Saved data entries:
________________
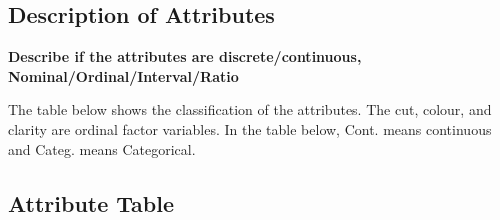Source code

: \documentclass[
]{article}
\begin{document}
\subsection{Description of Attributes}\label{description-of-attributes}

\textbf{Describe if the attributes are discrete/continuous,
Nominal/Ordinal/Interval/Ratio}

The table below shows the classification of the attributes. The cut,
colour, and clarity are ordinal factor variables. In the table below,
Cont. means continuous and Categ. means Categorical.

\subsection{Attribute Table}\label{attribute-table}
\end{document}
________________
**Task description**.
Above are records; say how many of their lines contain the word "table", giving only the number.

**Your response**.
3